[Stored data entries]
..............................

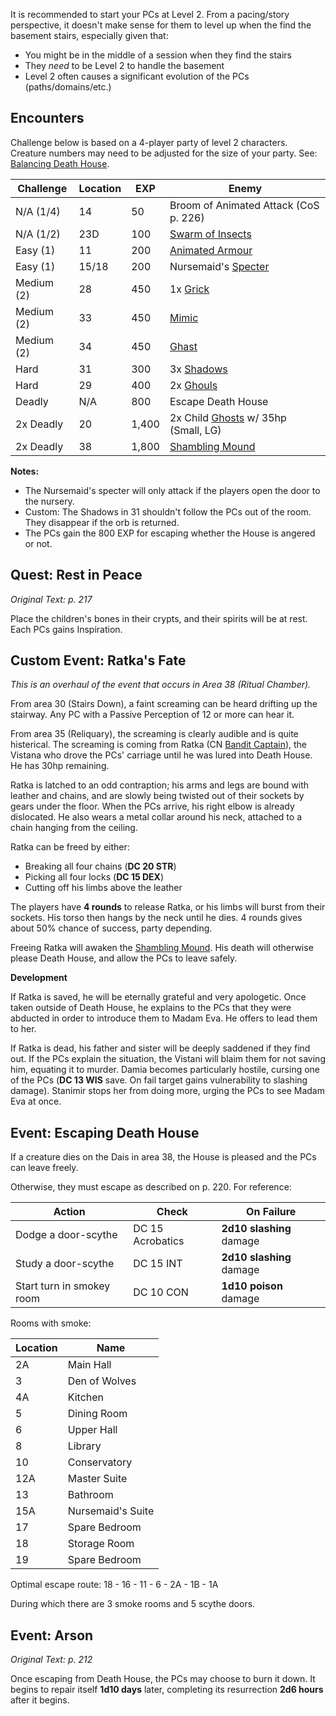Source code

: It is recommended to start your PCs at Level 2. From a pacing/story perspective,
it doesn't make sense for them to level up when the find the basement stairs,
especially given that:

- You might be in the middle of a session when they find the stairs
- They *need* to be Level 2 to handle the basement
- Level 2 often causes a significant evolution of the PCs (paths/domains/etc.)

Encounters
----------

Challenge below is based on a 4-player party of level 2 characters. Creature
numbers may need to be adjusted for the size of your party. See: [Balancing
Death House](http://www.starwalkerstudios.com/blog/deathhouse).

Challenge | Location | EXP | Enemy
--------- | -------- | --- | -----
N/A (1/4) | 14  | 50 | Broom of Animated Attack (CoS p. 226)
N/A (1/2) | 23D | 100 | [Swarm of Insects](images/swarm-of-insects.png)
Easy (1) | 11 | 200 | [Animated Armour](images/animated-armour.png)
Easy (1) | 15/18 | 200 | Nursemaid's [Specter](images/specter.png)
Medium (2) | 28 | 450 | 1x [Grick](images/grick.png)
Medium (2) | 33 | 450 | [Mimic](images/mimic.png)
Medium (2) | 34 | 450 | [Ghast](images/ghast.png)
Hard | 31 | 300 | 3x [Shadows](images/shadow.png)
Hard | 29 | 400 | 2x [Ghouls](images/ghoul.png)
Deadly | N/A | 800 | Escape Death House
2x Deadly | 20 | 1,400 | 2x Child [Ghosts](images/ghost.png) w/ 35hp (Small, LG)
2x Deadly | 38 | 1,800 | [Shambling Mound](images/shambling-mound.png)

**Notes:**

- The Nursemaid's specter will only attack if the players open the door to
the nursery.
- Custom: The Shadows in 31 shouldn't follow the PCs out of the room. They
disappear if the orb is returned.
- The PCs gain the 800 EXP for escaping whether the House is angered or not.

Quest: Rest in Peace
--------------------

*Original Text: p. 217*

Place the children's bones in their crypts, and their spirits will be at
rest. Each PCs gains Inspiration.

Custom Event: Ratka's Fate
--------------------------

*This is an overhaul of the event that occurs in Area 38 (Ritual Chamber).*

From area 30 (Stairs Down), a faint screaming can be heard drifting up the
stairway. Any PC with a Passive Perception of 12 or more can hear it.

From area 35 (Reliquary), the screaming is clearly audible and is quite
histerical. The screaming is coming from Ratka (CN [Bandit
Captain](images/bandit-captain.png)), the Vistana who drove the PCs'
carriage until he was lured into Death House. He has 30hp remaining.

Ratka is latched to an odd contraption; his arms and legs are bound with
leather and chains, and are slowly being twisted out of their sockets by
gears under the floor. When the PCs arrive, his right elbow is already
dislocated. He also wears a metal collar around his neck, attached to a
chain hanging from the ceiling.

Ratka can be freed by either:

- Breaking all four chains (**DC 20 STR**)
- Picking all four locks (**DC 15 DEX**)
- Cutting off his limbs above the leather

The players have **4 rounds** to release Ratka, or his limbs will burst from
their sockets. His torso then hangs by the neck until he dies. 4 rounds
gives about 50% chance of success, party depending.

Freeing Ratka will awaken the [Shambling Mound](images/shambling-mound.png).
His death will otherwise please Death House, and allow the PCs to leave
safely.

**Development**

If Ratka is saved, he will be eternally grateful and very apologetic. Once
taken outside of Death House, he explains to the PCs that they were abducted
in order to introduce them to Madam Eva. He offers to lead them to her.

If Ratka is dead, his father and sister will be deeply saddened if they find
out. If the PCs explain the situation, the Vistani will blaim them for not
saving him, equating it to murder. Damia becomes particularly hostile,
cursing one of the PCs (**DC 13 WIS** save. On fail target gains
vulnerability to slashing damage). Stanimir stops her from doing more,
urging the PCs to see Madam Eva at once.

Event: Escaping Death House
---------------------------

If a creature dies on the Dais in area 38, the House is pleased and the PCs
can leave freely.

Otherwise, they must escape as described on p. 220. For reference:

Action | Check | On Failure
------ | ----- | ----------
Dodge a door-scythe | DC 15 Acrobatics | **2d10 slashing** damage
Study a door-scythe | DC 15 INT | **2d10 slashing** damage
Start turn in smokey room | DC 10 CON| **1d10 poison** damage

Rooms with smoke:

Location | Name
-------- | ----
2A | Main Hall
 3 | Den of Wolves
4A | Kitchen
 5 | Dining Room
 6 | Upper Hall
 8 | Library
10 | Conservatory
12A | Master Suite
13 | Bathroom
15A | Nursemaid's Suite
17 | Spare Bedroom
18 | Storage Room
19 | Spare Bedroom

Optimal escape route: 18 - 16 - 11 - 6 - 2A - 1B - 1A

During which there are 3 smoke rooms and 5 scythe doors.

Event: Arson
------------

*Original Text: p. 212*

Once escaping from Death House, the PCs may choose to burn it down. It
begins to repair itself **1d10 days** later, completing its resurrection
**2d6 hours** after it begins.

..............................

Exercise directions:
What do the lines above say from the one containing "- The Nursemaid's" down to the one containing "taken outside of"? Return them exactly, both end lines included, and only them.

Response area:
- The Nursemaid's specter will only attack if the players open the door to
the nursery.
- Custom: The Shadows in 31 shouldn't follow the PCs out of the room. They
disappear if the orb is returned.
- The PCs gain the 800 EXP for escaping whether the House is angered or not.

Quest: Rest in Peace
--------------------

*Original Text: p. 217*

Place the children's bones in their crypts, and their spirits will be at
rest. Each PCs gains Inspiration.

Custom Event: Ratka's Fate
--------------------------

*This is an overhaul of the event that occurs in Area 38 (Ritual Chamber).*

From area 30 (Stairs Down), a faint screaming can be heard drifting up the
stairway. Any PC with a Passive Perception of 12 or more can hear it.

From area 35 (Reliquary), the screaming is clearly audible and is quite
histerical. The screaming is coming from Ratka (CN [Bandit
Captain](images/bandit-captain.png)), the Vistana who drove the PCs'
carriage until he was lured into Death House. He has 30hp remaining.

Ratka is latched to an odd contraption; his arms and legs are bound with
leather and chains, and are slowly being twisted out of their sockets by
gears under the floor. When the PCs arrive, his right elbow is already
dislocated. He also wears a metal collar around his neck, attached to a
chain hanging from the ceiling.

Ratka can be freed by either:

- Breaking all four chains (**DC 20 STR**)
- Picking all four locks (**DC 15 DEX**)
- Cutting off his limbs above the leather

The players have **4 rounds** to release Ratka, or his limbs will burst from
their sockets. His torso then hangs by the neck until he dies. 4 rounds
gives about 50% chance of success, party depending.

Freeing Ratka will awaken the [Shambling Mound](images/shambling-mound.png).
His death will otherwise please Death House, and allow the PCs to leave
safely.

**Development**

If Ratka is saved, he will be eternally grateful and very apologetic. Once
taken outside of Death House, he explains to the PCs that they were abducted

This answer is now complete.